Similarly, in computer readable storage media form, one or more computer readable storage media encoded with software comprising computer executable instructions and when the software is executed operable to cause a processor to: receive at least one audio signal associated with a conference session; receive a plurality of array microphone signals associated with an array of microphones at corresponding known positions in a room of the conference session; generate a speaker signal from the at least one audio signal and the plurality of array microphone signals; correlate the speaker signal with network timing information to generate speaker timing information; transmit the speaker signal with the speaker timing information via a network to a mobile device that is participating in the conference session to enable the mobile device to generate an echo cancelled microphone signal from a microphone of the mobile device; receive the echo cancelled remote microphone signal; remove an acoustic echo from the plurality of array microphone signals to generate a plurality of echo cancelled array microphone signals; estimate a relative location of the mobile device with respect to one or more of the plurality of array microphones; pair the mobile device with one or more of the plurality of array microphones based on the relative location of the mobile device; and dynamically select as audio output for the mobile device either (a) the echo cancelled array microphone signal associated with the one or more array microphones to which the mobile device is paired or (b) the echo cancelled microphone signal derived from the microphone of the mobile device.

Further still, from the perspective of the BYOD mobile device, a method is provided comprising receiving a speaker signal with corresponding speaker timing information; correlating a microphone signal with network timing information to generate microphone timing information; aligning the microphone signal with the speaker signal using the speaker timing information and the microphone timing information; removing an acoustic echo present in the microphone signal based on alignment of the microphone signal with the speaker signal to generate an echo cancelled microphone signal; and transmitting the echo cancelled microphone signal.
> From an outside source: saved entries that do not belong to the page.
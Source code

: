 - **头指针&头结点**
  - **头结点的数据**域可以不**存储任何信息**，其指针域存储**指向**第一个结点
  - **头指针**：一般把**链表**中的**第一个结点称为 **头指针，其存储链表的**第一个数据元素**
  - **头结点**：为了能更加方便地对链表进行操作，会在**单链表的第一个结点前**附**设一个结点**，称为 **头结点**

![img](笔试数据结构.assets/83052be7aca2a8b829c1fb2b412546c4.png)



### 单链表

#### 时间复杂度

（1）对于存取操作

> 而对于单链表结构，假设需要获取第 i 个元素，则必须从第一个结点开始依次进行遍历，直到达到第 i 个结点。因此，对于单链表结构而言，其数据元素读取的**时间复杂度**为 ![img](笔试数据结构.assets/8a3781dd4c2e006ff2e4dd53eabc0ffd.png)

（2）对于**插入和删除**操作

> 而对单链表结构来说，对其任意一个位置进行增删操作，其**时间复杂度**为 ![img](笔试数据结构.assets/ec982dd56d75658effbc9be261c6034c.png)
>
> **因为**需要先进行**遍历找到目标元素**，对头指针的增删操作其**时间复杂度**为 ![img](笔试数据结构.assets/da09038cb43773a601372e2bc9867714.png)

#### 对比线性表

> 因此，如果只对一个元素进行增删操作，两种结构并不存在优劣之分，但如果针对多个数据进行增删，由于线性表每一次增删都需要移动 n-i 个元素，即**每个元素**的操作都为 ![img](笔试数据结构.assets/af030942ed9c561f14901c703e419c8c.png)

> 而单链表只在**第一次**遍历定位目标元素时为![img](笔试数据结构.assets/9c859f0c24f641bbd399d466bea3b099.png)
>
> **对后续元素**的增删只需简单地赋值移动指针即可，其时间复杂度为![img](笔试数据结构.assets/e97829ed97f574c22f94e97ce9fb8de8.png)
The systems and processes described above allow for conference sessions (e.g., Telepresence sessions, audio/video conference, etc.) to allow Bring Your Own Devices (BYODs) to join and leave at any time in the conference session without significantly affecting the processing needs of the session controller due to acoustic echo cancellation. By receiving a standardized time signal with the speaker signal, each BYOD is able to perform Acoustic Echo Cancellation (AEC) on its own microphone signal, relieving the conference system controller of that processing burden. The conference system controller receives the echo cancelled signals from the BYODs and the room array microphones, and selects the best quality audio to represent the audio of the people in the conference room.

The above description is intended by way of example only. Various modifications and structural changes may be made therein without departing from the scope of the concepts described herein and within the scope and range of equivalents of the claims.